For those (like me before the film) who know next to nothing about Alfred Kinsey, he shocked the world in the late forties/early fifties just by talking about sex. Of course, in that time, not many people did that (most of the amusing parts of the film are derived from the lack of knowledge back then - "You mean there's more than one position?" and the like.) The machinations by which he goes about shaking the conservative tree are best left to unfold during the film.
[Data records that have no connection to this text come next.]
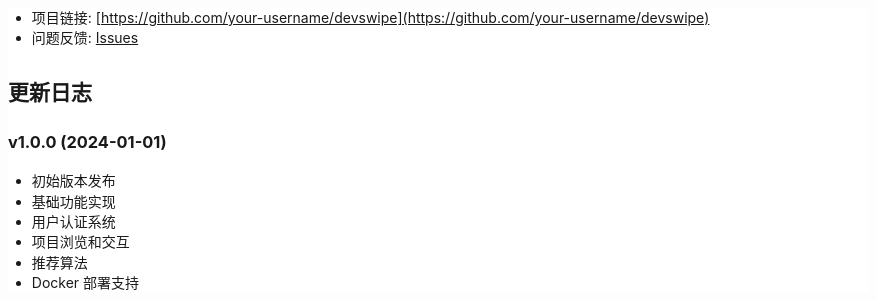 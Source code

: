 - 项目链接: [https://github.com/your-username/devswipe](https://github.com/your-username/devswipe)
- 问题反馈: [Issues](https://github.com/your-username/devswipe/issues)

## 更新日志

### v1.0.0 (2024-01-01)

- 初始版本发布
- 基础功能实现
- 用户认证系统
- 项目浏览和交互
- 推荐算法
- Docker 部署支持
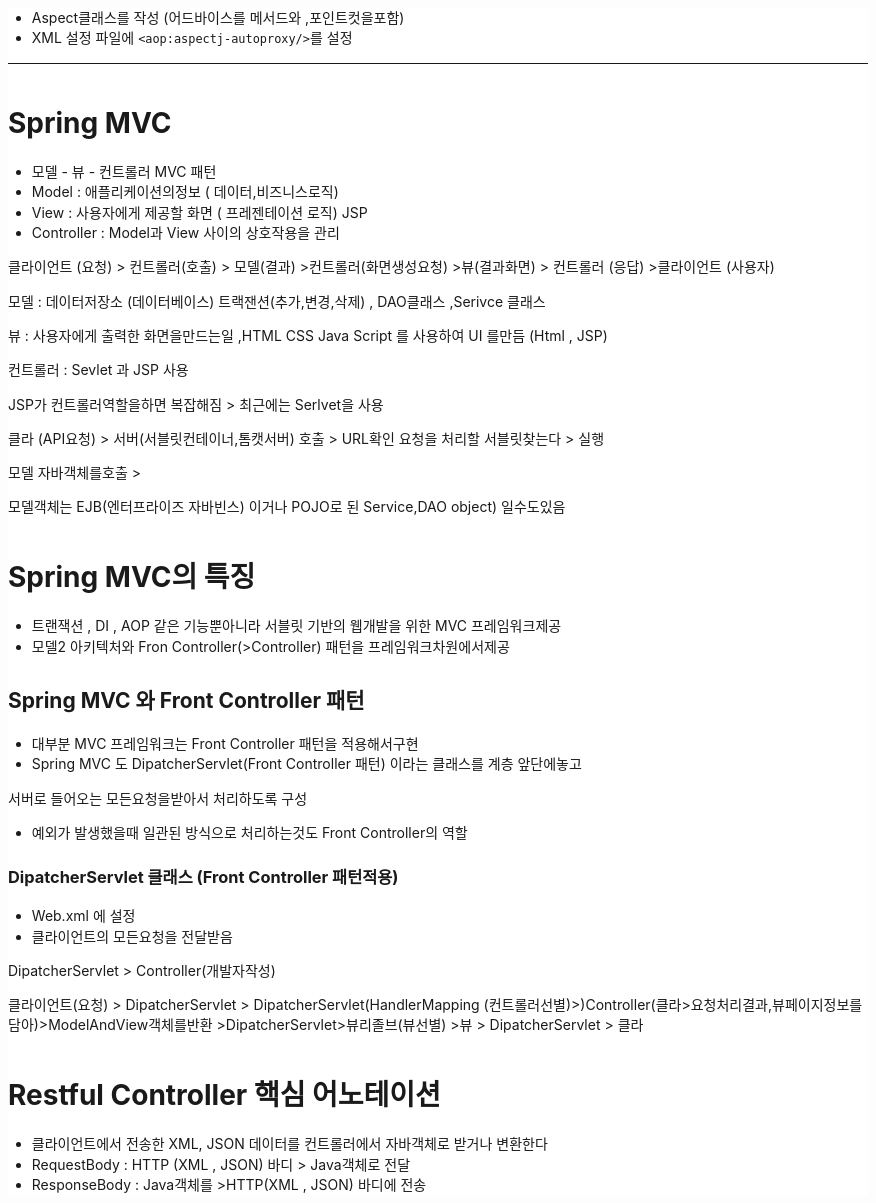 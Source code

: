 - Aspect클래스를 작성 (어드바이스를 메서드와 ,포인트컷을포함)
- XML 설정 파일에 `<aop:aspectj-autoproxy/>`를 설정

---

# Spring MVC

- 모델 - 뷰 - 컨트롤러 MVC 패턴
- Model : 애플리케이션의정보 ( 데이터,비즈니스로직)
- View : 사용자에게 제공할 화면 ( 프레젠테이션 로직) JSP
- Controller : Model과 View 사이의 상호작용을 관리

클라이언트 (요청) > 컨트롤러(호출) > 모델(결과) >컨트롤러(화면생성요청) >뷰(결과화면) > 컨트롤러 (응답) >클라이언트 (사용자)

모델 : 데이터저장소 (데이터베이스) 트랙잰션(추가,변경,삭제) , DAO클래스 ,Serivce 클래스

뷰 : 사용자에게 출력한 화면을만드는일 ,HTML CSS Java Script 를 사용하여 UI 를만듬  (Html , JSP)

컨트롤러 : Sevlet 과 JSP 사용 

JSP가 컨트롤러역할을하면 복잡해짐 > 최근에는 Serlvet을 사용 

클라 (API요청) > 서버(서블릿컨테이너,톰캣서버) 호출 > URL확인 요청을 처리할 서블릿찾는다 > 실행 

모델 자바객체를호출 >

모델객체는 EJB(엔터프라이즈 자바빈스) 이거나 POJO로 된 Service,DAO object) 일수도있음

# Spring MVC의 특징

- 트랜잭션 , DI , AOP 같은 기능뿐아니라 서블릿 기반의 웹개발을 위한 MVC 프레임워크제공
- 모델2 아키텍처와 Fron Controller(>Controller) 패턴을 프레임워크차원에서제공

## Spring MVC 와 Front Controller 패턴

- 대부분 MVC 프레임워크는 Front Controller 패턴을 적용해서구현
- Spring MVC 도 DipatcherServlet(Front Controller 패턴) 이라는 클래스를 계층 앞단에놓고

서버로 들어오는 모든요청을받아서 처리하도록 구성

- 예외가 발생했을때 일관된 방식으로 처리하는것도 Front Controller의 역할

### DipatcherServlet 클래스 (Front Controller 패턴적용)

- Web.xml 에 설정
- 클라이언트의 모든요청을 전달받음

DipatcherServlet > Controller(개발자작성) 

클라이언트(요청) > DipatcherServlet > DipatcherServlet(HandlerMapping (컨트롤러선별)>)Controller(클라>요청처리결과,뷰페이지정보를담아)>ModelAndView객체를반환 >DipatcherServlet>뷰리졸브(뷰선별) >뷰  >  DipatcherServlet  > 클라 

# Restful Controller 핵심 어노테이션

- 클라이언트에서 전송한 XML, JSON 데이터를 컨트롤러에서 자바객체로 받거나 변환한다
- RequestBody : HTTP (XML , JSON)  바디 > Java객체로 전달
- ResponseBody : Java객체를 >HTTP(XML , JSON) 바디에 전송
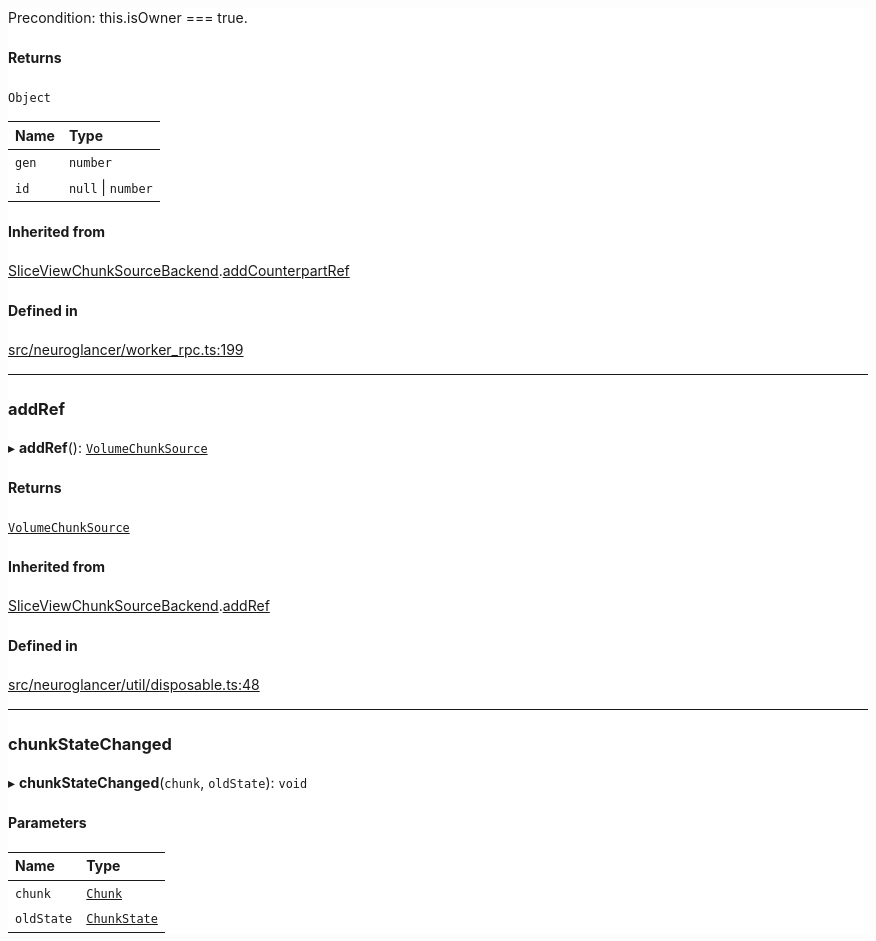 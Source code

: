 Precondition: this.isOwner === true.

#### Returns

`Object`

| Name | Type |
| :------ | :------ |
| `gen` | `number` |
| `id` | ``null`` \| `number` |

#### Inherited from

[SliceViewChunkSourceBackend](neuroglancer_sliceview_backend.SliceViewChunkSourceBackend.md).[addCounterpartRef](neuroglancer_sliceview_backend.SliceViewChunkSourceBackend.md#addcounterpartref)

#### Defined in

[src/neuroglancer/worker_rpc.ts:199](https://github.com/ActiveBrainAtlas2/neuroglancer/blob/91617476/src/neuroglancer/worker_rpc.ts#L199)

___

### addRef

▸ **addRef**(): [`VolumeChunkSource`](neuroglancer_sliceview_volume_backend.VolumeChunkSource.md)

#### Returns

[`VolumeChunkSource`](neuroglancer_sliceview_volume_backend.VolumeChunkSource.md)

#### Inherited from

[SliceViewChunkSourceBackend](neuroglancer_sliceview_backend.SliceViewChunkSourceBackend.md).[addRef](neuroglancer_sliceview_backend.SliceViewChunkSourceBackend.md#addref)

#### Defined in

[src/neuroglancer/util/disposable.ts:48](https://github.com/ActiveBrainAtlas2/neuroglancer/blob/91617476/src/neuroglancer/util/disposable.ts#L48)

___

### chunkStateChanged

▸ **chunkStateChanged**(`chunk`, `oldState`): `void`

#### Parameters

| Name | Type |
| :------ | :------ |
| `chunk` | [`Chunk`](neuroglancer_chunk_manager_backend.Chunk.md) |
| `oldState` | [`ChunkState`](../enums/neuroglancer_chunk_manager_base.ChunkState.md) |
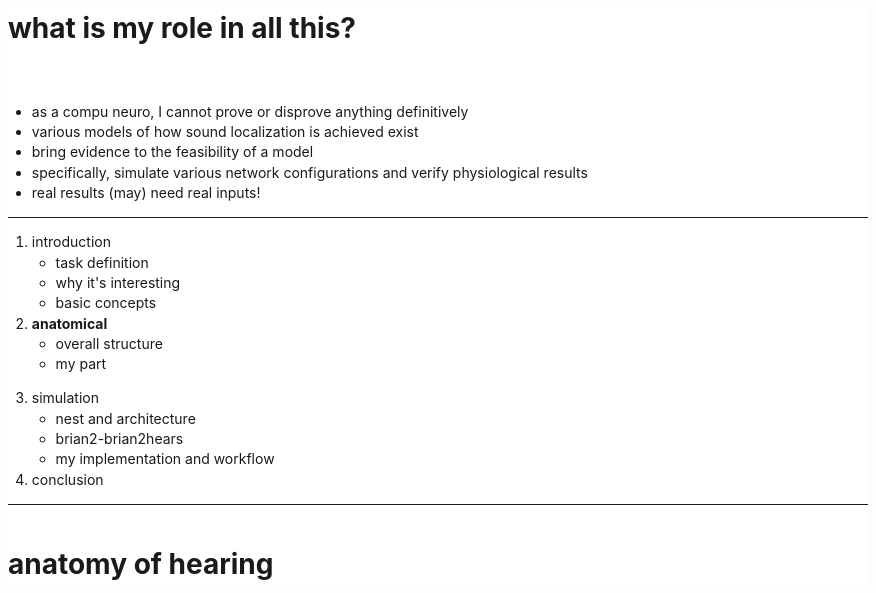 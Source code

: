 # what is my role in all this?
<br/>

- as a compu neuro, I cannot prove or disprove anything definitively
- various models of how sound localization is achieved exist
- bring evidence to the feasibility of a model
- specifically, simulate various network configurations and verify physiological results
- real results (may) need real inputs!
---

<div class="twocols">
<div>

1. introduction
    - task definition
    - why it's interesting
    - basic concepts
1. **anatomical** 
    - overall structure
    - my part
</div>
<div>

3. simulation
    - nest and architecture
    - brian2-brian2hears
    - my implementation and workflow
4. conclusion
</div>



---

# anatomy of hearing
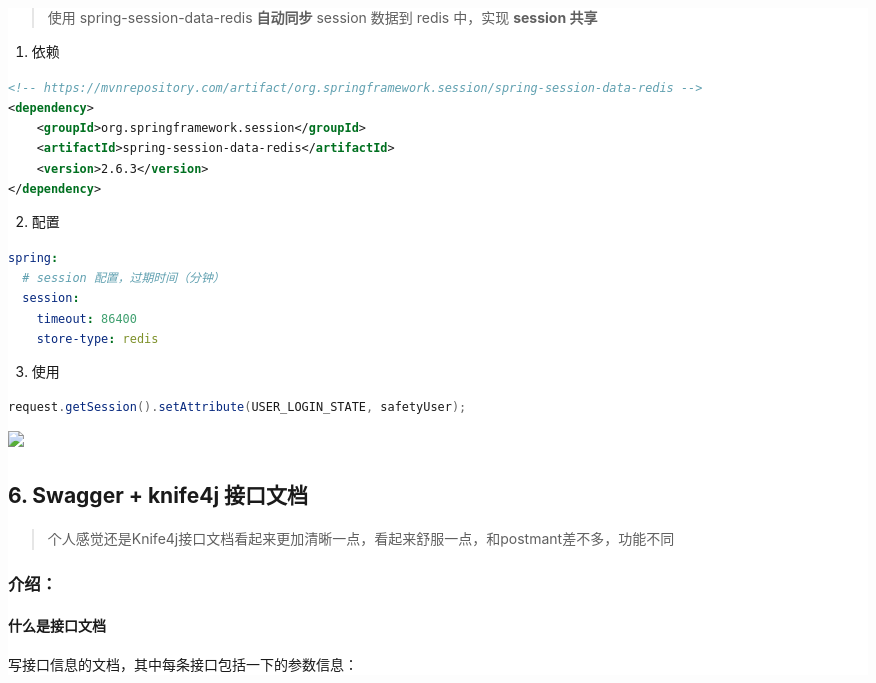  



> 使用 spring-session-data-redis **自动同步** session 数据到 redis 中，实现 **session 共享**
>



1. 依赖



```xml
<!-- https://mvnrepository.com/artifact/org.springframework.session/spring-session-data-redis -->
<dependency>
    <groupId>org.springframework.session</groupId>
    <artifactId>spring-session-data-redis</artifactId>
    <version>2.6.3</version>
</dependency>
```



2.  配置 

```yaml
spring:
  # session 配置，过期时间（分钟）
  session:
    timeout: 86400
    store-type: redis
```

 

3.  使用 

```java
request.getSession().setAttribute(USER_LOGIN_STATE, safetyUser);
```

 



![](http://picgo.kongshier.top/16782/image-20230126193925931.png?x-oss-process=image%2Fwatermark%2Ctype_d3F5LW1pY3JvaGVp%2Csize_9%2Ctext_U2hpZXI%3D%2Ccolor_FFFFFF%2Cshadow_50%2Ct_80%2Cg_se%2Cx_10%2Cy_10)



## 6. Swagger + knife4j 接口文档


> 个人感觉还是Knife4j接口文档看起来更加清晰一点，看起来舒服一点，和postmant差不多，功能不同
>



### 介绍：


#### 什么是接口文档


写接口信息的文档，其中每条接口包括一下的参数信息：
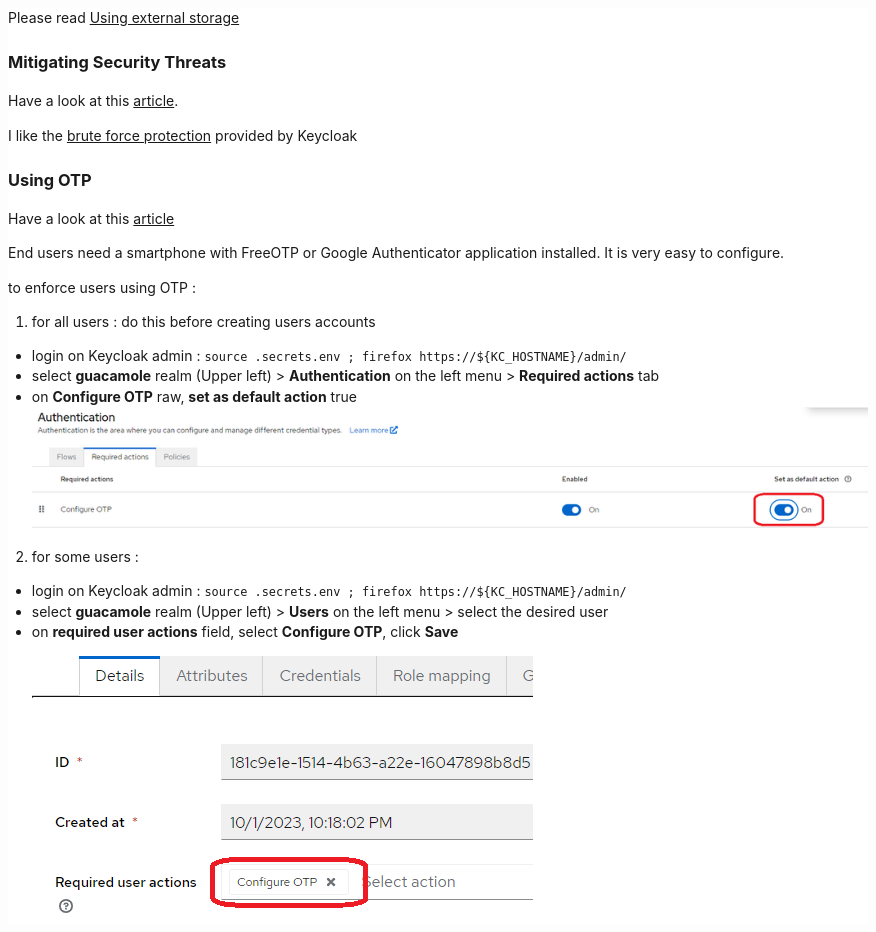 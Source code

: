 Please read [Using external storage](https://www.keycloak.org/docs/latest/server_admin/#_user-storage-federation)

### Mitigating Security Threats

Have a look at this [article](https://www.keycloak.org/docs/latest/server_admin/#mitigating-security-threats).

I like the [brute force protection](https://www.keycloak.org/docs/latest/server_admin/#password-guess-brute-force-attacks) provided by Keycloak

### Using OTP

Have a look at this [article](https://www.keycloak.org/docs/latest/server_admin/#one-time-password-otp-policies)

End users need a smartphone with FreeOTP or Google Authenticator application installed.
It is very easy to configure.

to enforce users using OTP :
1. for all users : do this before creating users accounts
  - login on Keycloak admin : `source .secrets.env ; firefox https://${KC_HOSTNAME}/admin/`
  - select **guacamole** realm (Upper left) > **Authentication** on the left menu > **Required actions** tab
  - on **Configure OTP** raw, **set as default action** true
     ![Authentication > Required actions > Configure OTP > set as default action](docs/images/keycloak-set-OTP-for-all-users.png "Authentication > Required actions > Configure OTP > set as default action") 
2. for some users :
  - login on Keycloak admin : `source .secrets.env ; firefox https://${KC_HOSTNAME}/admin/`
  - select **guacamole** realm (Upper left) > **Users** on the left menu > select the desired user
  - on **required user actions** field, select **Configure OTP**, click **Save**
    ![Users > select user > required user actions > Configure OTP](docs/images/keycloak-set-OTP-for-one-user.png "Users > select user > required user actions > Configure OTP") 
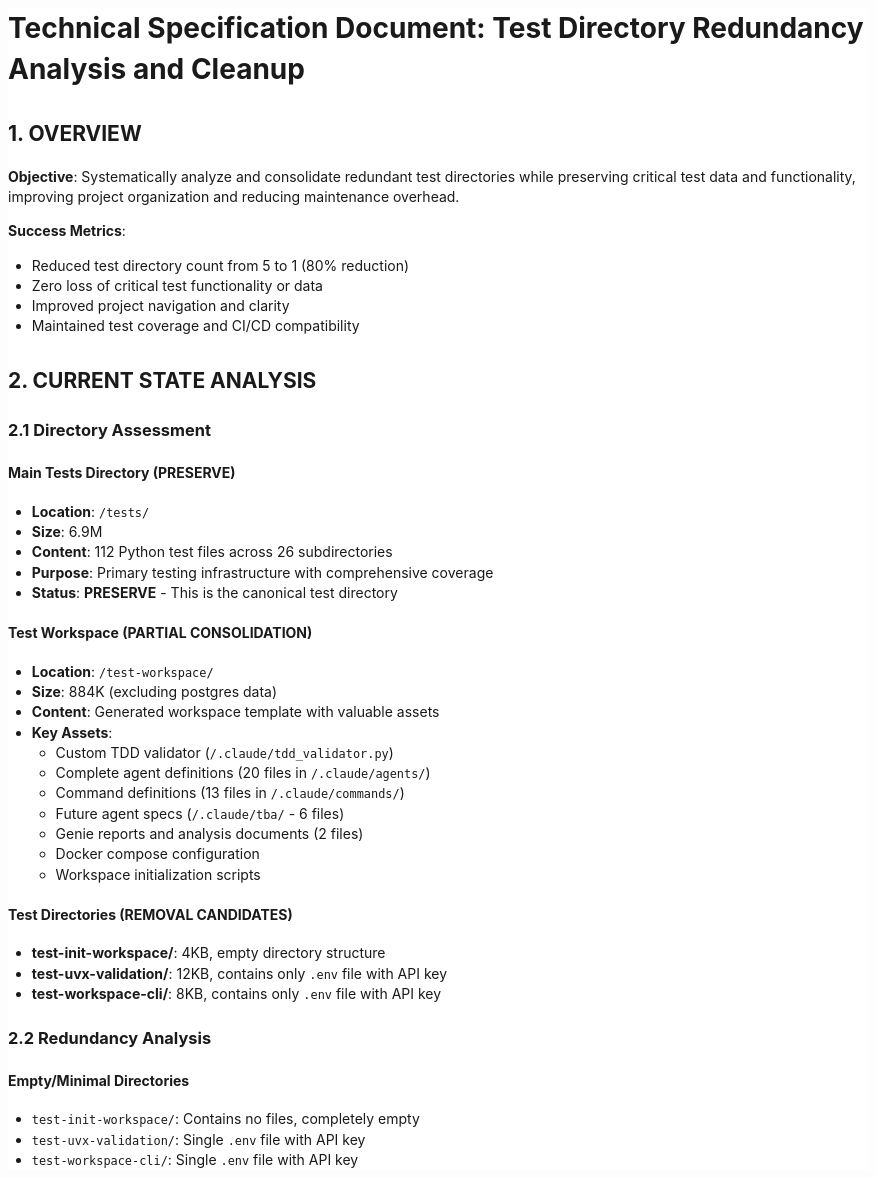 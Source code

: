 # Technical Specification Document: Test Directory Redundancy Analysis and Cleanup

## 1. OVERVIEW
**Objective**: Systematically analyze and consolidate redundant test directories while preserving critical test data and functionality, improving project organization and reducing maintenance overhead.

**Success Metrics**: 
- Reduced test directory count from 5 to 1 (80% reduction)
- Zero loss of critical test functionality or data
- Improved project navigation and clarity
- Maintained test coverage and CI/CD compatibility

## 2. CURRENT STATE ANALYSIS

### 2.1 Directory Assessment

#### **Main Tests Directory (PRESERVE)**
- **Location**: `/tests/`
- **Size**: 6.9M
- **Content**: 112 Python test files across 26 subdirectories
- **Purpose**: Primary testing infrastructure with comprehensive coverage
- **Status**: **PRESERVE** - This is the canonical test directory

#### **Test Workspace (PARTIAL CONSOLIDATION)**
- **Location**: `/test-workspace/`
- **Size**: 884K (excluding postgres data)
- **Content**: Generated workspace template with valuable assets
- **Key Assets**:
  - Custom TDD validator (`/.claude/tdd_validator.py`)
  - Complete agent definitions (20 files in `/.claude/agents/`)
  - Command definitions (13 files in `/.claude/commands/`)
  - Future agent specs (`/.claude/tba/` - 6 files)
  - Genie reports and analysis documents (2 files)
  - Docker compose configuration
  - Workspace initialization scripts

#### **Test Directories (REMOVAL CANDIDATES)**
- **test-init-workspace/**: 4KB, empty directory structure
- **test-uvx-validation/**: 12KB, contains only `.env` file with API key
- **test-workspace-cli/**: 8KB, contains only `.env` file with API key

### 2.2 Redundancy Analysis

#### **Empty/Minimal Directories**
- `test-init-workspace/`: Contains no files, completely empty
- `test-uvx-validation/`: Single `.env` file with API key
- `test-workspace-cli/`: Single `.env` file with API key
At the time of writing this review, the Oscar nominations hadn't been released yet. However, I'm going to stick my neck out and suggest that Liam Neeson should win Best Actor this year for his performance here. It's a combination of dignity and eccentricity that is his best since Schindler's List. Laura Linney, as Kinsey's wife, should also find herself on the nominations list. Anyone with a keen interest in events that have shaped the way society operates today should come and see Kinsey.

Travis Cragg

Poster for Fahrenheit 451

Fahrenheit 451 

10:00 PM, 27th May, 2005

  • PG
  • 108 mins
  • 1966
  • Franois Truffau
  • Jean-Louis Richard, Franois Truffaut
  • Oskar Werner, Julie Christie, Cyril Cusack

Watch this to see why Fahrenheit 9/11 was such an inspired title (a pity no film could quite live up to it). It's set in a possible future in which firemen are employed not to put out fires but start them: houses are fireproof, but illegal relics of the past - like books - can still ignite. (Ray Bradbury begins the book on which the film is based by informing us that 451((deg)) Fahrenheit - 233((deg)) Celsius - is the temperature at which book paper catches fire and burns.) One of the firemen has doubts about his profession and starts to actually read the books he's charged with burning, to see why people are inspired to protect them... thereby becoming a criminal himself.

This vision of the future is nowhere near as plausible as the photo-realistic dystopia in Orwell's 1984, but it's well suited to Bradbury's feverish, not quite incoherent prose style. Likewise, Franois Truffaut's feverish, not quite incoherent cinema style captures the spirit and feel of the book nicely. Even Truffaut's unfamiliarity with English helps: the slightly stilted dialogue makes the clipped, artificial, ever-so-1960s style seem all the more stylish today.